Super-Cannes
J. G. Ballard, 2000

the fifteenth book in the visitor recommendation series;
suggested by Sam Barlow

I don't have much to say about this one, but what little I will say spoils the whole thing, since Super-Cannes is a mystery that gets solved in the middle and I can't really talk abut it without giving away the solution.  So.  The story here is that this graying pilot is injured in a crash, and ends up marrying the much-younger doctor who treats him.  She gets an invitation to move to Eden-Olympia, a luxurious compound on the French Riviera where top executives at transnational corporations both live and work.  She will be Eden-Olympia's pediatrician.  There is an opening for a pediatrician because the last pediatrician went on a homicidal rampage and killed ten people.  Once they arrive, the pilot, having nothing to do while his wife is at work, starts poking around and discovers that something doesn't add up.  For instance, the killer was supposed to have killed seven VIPs and then run back to his house and killed three lowly staffers he had taken hostage for some unexplained reason… but there's no way he could have covered that distance.

Lots of clue-gathering, theories that lead to dead ends, etc.  It eventually turns out that the supposed murderer did kill the VIPs, and he did so because Eden-Olympia was a wretched hive of scum and villainy.  The executives all had half a dozen nagging illnesses all the time, and Eden-Olympia's psychiatrist theorized that the cure was, basically, Fight Club, except outwardly directed.  The transnational vice presidents should head down into town and beat the hell out of some Arabs or rape some prostitutes or suchlike, and those persistent head colds would clear right up.  He seemed to be correct — everyone got well, and the psychopathy cure became very popular.  The psychiatrist gave them assignments: you become a crack dealer, you start a racist political party, you knock over jewelry stores.  The pediatrician started fucking his pubescent patients, then pimping them out, and then became so disgusted with the whole business that he decided that a bloodbath was the only solution.  But he didn't get everyone — in particular, he didn't get the psychiatrist — and now it's all starting up again, and the pilot has to figure out what to do.

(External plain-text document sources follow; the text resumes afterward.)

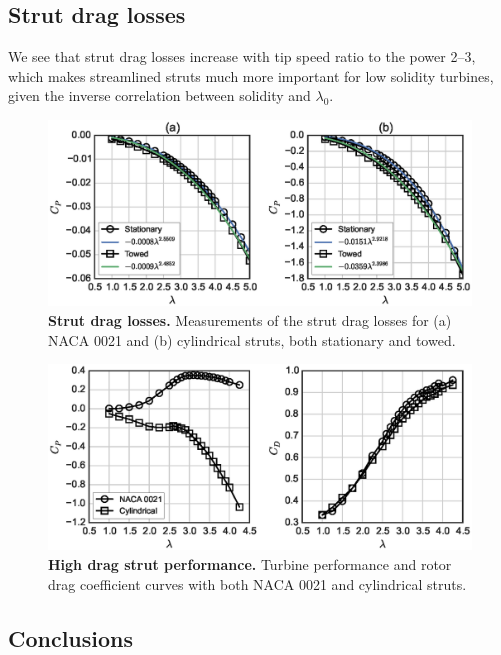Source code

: \documentclass[10pt,letterpaper]{article}
\begin{document}
\subsection*{Strut drag losses}

We see that strut drag losses increase with tip speed ratio to the power 2--3,
which makes streamlined struts much more important for low solidity turbines,
given the inverse correlation between solidity and $\lambda_0$.


\begin{figure}[ht!]
\includegraphics[width=\textwidth]{figures/no_blades_all}
\caption{{\bf Strut drag losses.}
Measurements of the strut drag losses for (a) NACA 0021 and (b) cylindrical 
struts, both stationary and towed.}
\label{fig:no-blades}
\end{figure}


\begin{figure}[ht!]
\includegraphics[width=\textwidth]{figures/perf_covers}
\caption{{\bf High drag strut performance.}
Turbine performance and rotor drag coefficient curves with both NACA 0021
and cylindrical struts.}
\label{fig:perf-covers}
\end{figure}


\subsection*{Conclusions}
\end{document}
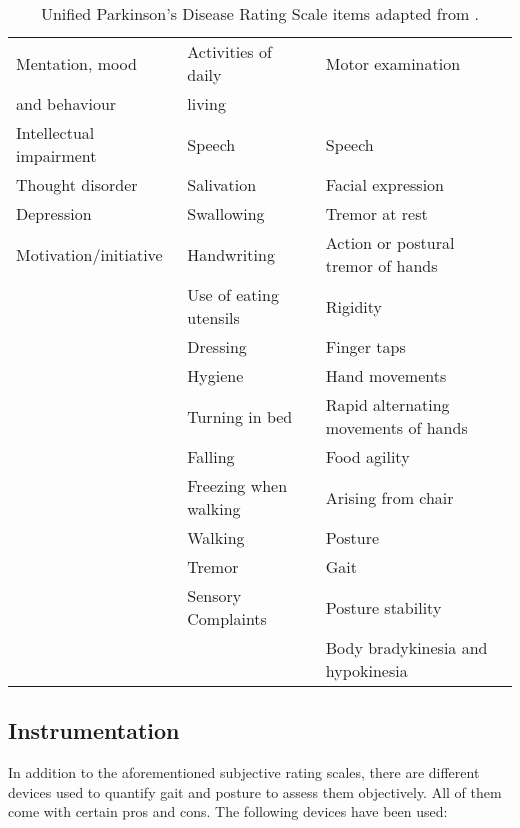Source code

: \begin{table}[h]
\begin{tabular}{lll}
\hline
Mentation, mood & Activities of daily & Motor examination \\
and behaviour & living & \\
\hline
Intellectual impairment & Speech & Speech \\

Thought disorder & Salivation & Facial expression\\

Depression & Swallowing & Tremor at rest \\

Motivation/initiative & Handwriting & Action or postural tremor of hands \\

& Use of eating utensils & Rigidity \\

& Dressing & Finger taps\\

& Hygiene & Hand movements\\

& Turning in bed & Rapid alternating movements of hands\\

& Falling & Food agility\\

& Freezing when walking & Arising from chair \\

& Walking & Posture\\

& Tremor & Gait\\

& Sensory Complaints & Posture stability\\

& & Body bradykinesia and hypokinesia \\
\hline
\end{tabular}
\caption{Unified Parkinson's Disease Rating Scale items adapted from \cite{herndon_handbook_2006}.}
\label{tab:UPDRS}
\end{table}

\subsection{Instrumentation}

In addition to the aforementioned subjective rating scales, there are different devices used to quantify gait and posture to assess them objectively. All of them come with certain pros and cons. The following devices have been used:

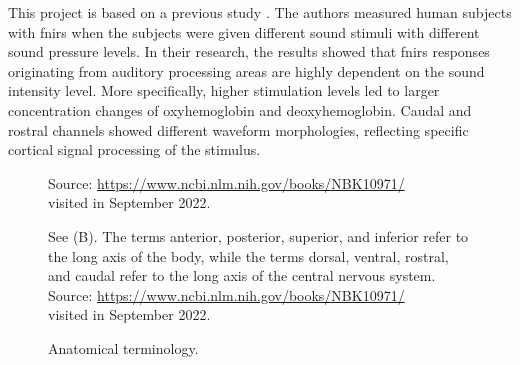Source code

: This project is based on a previous study \citep{Weder2018}. The authors measured human subjects with  \acrshort{fnirs} when the subjects were given different sound stimuli with different sound pressure levels. In their research, the results showed that  \acrshort{fnirs} responses originating from auditory processing areas are highly dependent on the sound intensity level. More specifically, higher stimulation levels led to larger concentration changes of oxyhemoglobin and deoxyhemoglobin. Caudal and rostral channels showed different waveform morphologies, reflecting specific cortical signal processing of the stimulus. 

\begin{figure}[h]
  \centering
           {Source: \url{https://www.ncbi.nlm.nih.gov/books/NBK10971/} \\ visited in September 2022.}
   
  \caption{Anatomical terminology.}
  
  \medskip
  \footnotesize {See (B). The terms anterior, posterior, superior, and inferior refer to the long axis of the body, while the terms dorsal, ventral, rostral, and caudal refer to the long axis of the central nervous system. Source: \url{https://www.ncbi.nlm.nih.gov/books/NBK10971/}\\ visited in September 2022.}
\end{figure}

What most struck me about this book was that it felt like a movie, and I don't mean that as a compliment.  The movie would be billed as a "psychological thriller," and it would probably have Ricky Jay in it.  There would be a "welcome to Eden-Olympia" sequence that would feature heavily in the trailer.  "Am I crazy, or is this place not what it seems?" our hero would ask, and his wife would assure him that everything was fine.  (This exchange would also be in the trailer.)  There would be lots of Everything You Know Is Wrong moments as Harry Lennix leads the hero through the clues, and we would go back and forth from moment to moment about whether Harry Lennix was a bad guy and about whether Ricky Jay was a bad guy.  Finally Ricky Jay would give his big speech about the salutary effects of psychopathic behavior, but the purpose of the speech would be less to give us ideas to mull over in the days and weeks to come than to serve as Things an Evil Psychiatrist Would Say.  I feel like in saying this I am obligated to take a few days to go through the text and nail down exactly why I got this impression, but as noted, I'm not going to have time for that sort of thing for the next while.  But I know what the texture of a genuinely cerebral novel feels like, the way that it encourages you not to turn the page but to linger where you are and dwell on the ideas from which the narrative is woven.  I also know what the texture of a cinematic "psychological thriller" feels like, the way it's built on momentary glimpses of this or that, on reversals and reverse-reversals that only work so long as the film is whipping along at 24 frames per second.  And Super-Cannes feels like the second one.